> About this task:
Report every line of the records below that includes the string "Humans".

Items from a dataset
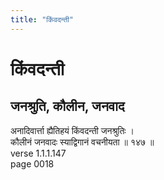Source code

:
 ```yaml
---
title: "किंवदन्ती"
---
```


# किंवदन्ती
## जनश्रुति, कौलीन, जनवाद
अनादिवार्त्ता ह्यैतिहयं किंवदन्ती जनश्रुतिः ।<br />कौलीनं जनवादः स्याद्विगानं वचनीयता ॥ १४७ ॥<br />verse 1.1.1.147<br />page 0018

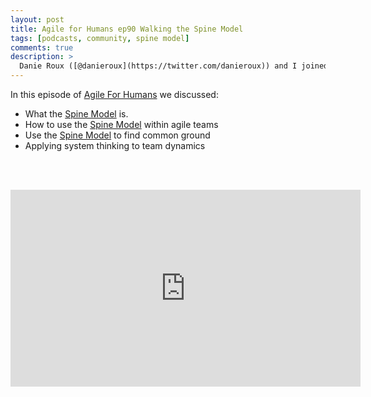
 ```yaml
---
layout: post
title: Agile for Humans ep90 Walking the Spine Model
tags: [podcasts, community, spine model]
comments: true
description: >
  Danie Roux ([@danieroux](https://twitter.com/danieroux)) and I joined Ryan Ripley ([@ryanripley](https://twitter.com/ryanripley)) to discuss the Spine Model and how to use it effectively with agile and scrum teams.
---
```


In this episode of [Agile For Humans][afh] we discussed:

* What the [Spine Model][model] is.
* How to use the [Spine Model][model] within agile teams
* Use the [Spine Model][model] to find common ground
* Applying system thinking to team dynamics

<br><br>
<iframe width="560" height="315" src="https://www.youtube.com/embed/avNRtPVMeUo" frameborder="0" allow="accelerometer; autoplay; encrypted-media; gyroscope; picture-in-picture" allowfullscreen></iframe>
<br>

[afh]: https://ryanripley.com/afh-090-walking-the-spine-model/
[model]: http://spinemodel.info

> Response area:
title: Agile for Humans ep90 Walking the Spine Model
In this episode of [Agile For Humans][afh] we discussed:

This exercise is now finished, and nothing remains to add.